Definition of rotational stiffness and its associated parameters.
Fig. 9. Definition of rotational stiffness and its associated parameters.
Fig. 9. Definition of rotational stiffness and its associated parameters.

Experiment Study

To measure the gripper’s rotational stiffness, a two axis measurement platform (controlled by stepper motors) is designed and assembled as in Fig. 10. At different air pressure, the gripper is moved forward 5mm and the force gauge value is read. At each actuation pressure, the test is repeated 10 times and the results are plotted in Fig. 11. The vertical bars represent the standard deviation. The red line shows the results of the proposed actuator while the black line shows the same actuator without passive particle jamming. It can be seen from the overall trend that the rotational stiffness value of the proposed actuator is about as much as four times of the gripper without particles.

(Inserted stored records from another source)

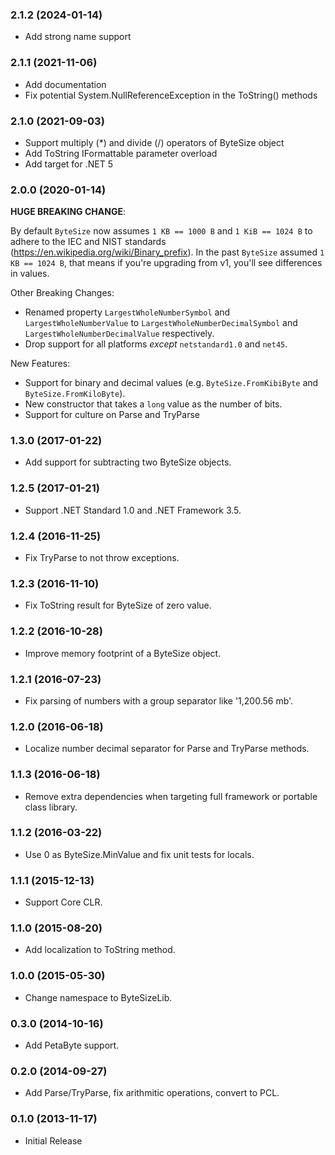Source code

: ### 2.1.2 (2024-01-14)
- Add strong name support

### 2.1.1 (2021-11-06)
- Add documentation
- Fix potential System.NullReferenceException in the ToString() methods

### 2.1.0 (2021-09-03)
- Support multiply (*) and divide (/) operators of ByteSize object
- Add ToString IFormattable parameter overload
- Add target for .NET 5

### 2.0.0 (2020-01-14)
**HUGE BREAKING CHANGE**:

By default `ByteSize` now assumes `1 KB == 1000 B` and `1 KiB == 1024 B` to
adhere to the IEC and NIST standards (https://en.wikipedia.org/wiki/Binary_prefix).
In the past `ByteSize` assumed `1 KB == 1024 B`, that means if you're upgrading
from v1, you'll see differences in values.

Other Breaking Changes:

- Renamed property `LargestWholeNumberSymbol` and `LargestWholeNumberValue` to `LargestWholeNumberDecimalSymbol` and `LargestWholeNumberDecimalValue` respectively.
- Drop support for all platforms _except_ `netstandard1.0` and `net45`.

New Features:

- Support for binary and decimal values (e.g. `ByteSize.FromKibiByte` and `ByteSize.FromKiloByte`).
- New constructor that takes a `long` value as the number of bits.
- Support for culture on Parse and TryParse

### 1.3.0 (2017-01-22)
- Add support for subtracting two ByteSize objects.

### 1.2.5 (2017-01-21)
- Support .NET Standard 1.0 and .NET Framework 3.5.

### 1.2.4 (2016-11-25)
- Fix TryParse to not throw exceptions.

### 1.2.3 (2016-11-10)
- Fix ToString result for ByteSize of zero value.

### 1.2.2 (2016-10-28)
- Improve memory footprint of a ByteSize object.

### 1.2.1 (2016-07-23)
- Fix parsing of numbers with a group separator like '1,200.56 mb'.

### 1.2.0 (2016-06-18)
- Localize number decimal separator for Parse and TryParse methods.

### 1.1.3 (2016-06-18)
- Remove extra dependencies when targeting full framework or portable class library.

### 1.1.2 (2016-03-22)
- Use 0 as ByteSize.MinValue and fix unit tests for locals.

### 1.1.1 (2015-12-13)
- Support Core CLR.

### 1.1.0 (2015-08-20)
- Add localization to ToString method.

### 1.0.0 (2015-05-30)
- Change namespace to ByteSizeLib.

### 0.3.0 (2014-10-16)
- Add PetaByte support.

### 0.2.0 (2014-09-27)
- Add Parse/TryParse, fix arithmitic operations, convert to PCL.

### 0.1.0 (2013-11-17)
- Initial Release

Rotational stiffness measurement setup.
Fig. 10. Rotational stiffness measurement setup.
Comparing the experimental results of rotational stiffness for proposed gripper with and without particles.
Fig. 11. Comparing the experimental results of rotational stiffness for proposed gripper with and without particles.

Case Study

Design of robotic gripper

In this project, we design a three-finger robotic gripper. The three soft actuators (fingers) are assembled into a gripper base as in Fig. 12.

3D model and prototype of the proposed robotic hand
Fig. 12. 3D model and prototype of the proposed robotic hand
Fig. 12. 3D model and prototype of the proposed robotic hand

Detailed dimensions of the gripper are presented in Fig. 13. The workspace can be calculated from the opening angle of the fingers (20°): the opening distance is 105mm, and the effective length of the gripper is 128mm. The entire robotic gripper is 211mm (height)* 115mm (width)* 159 mm (length) in dimension.

Design parameters of the proposed robotic hand.
Fig. 13. Design parameters of the proposed robotic hand.

Grasping demostration

As described in the previous section, the proposed finger design is able to provide appreciable stiffness compared with the normal design. Due to the passive jamming of particles when the soft actuator bends, the gripper has good load bearing ability. We conducted grasping experiments to display the gripper’s grasping capability. The robotic gripper was installed to the left arm of Baxter, as shown in Fig. 14 (a). Three objects were grasped for testing the gripper’s load bearing ability. They are a dumbbell, a roll of copper wire and an electric drill, as illustrated in Fig. 14. The pneumatic pressure for the actuator is about 0.36 MPa (above standard air pressure). A video has been recorded to show more of the grasping tests, and it is submitted together with the proposal.

Grasping test for the proposed robotic hand
Fig. 14. Grasping test for the proposed robotic hand. (a) Robotic hand installed on Baxter. (b) Grasp a dumbbell. (c) Grasp a coil. (d) Grasp a drill.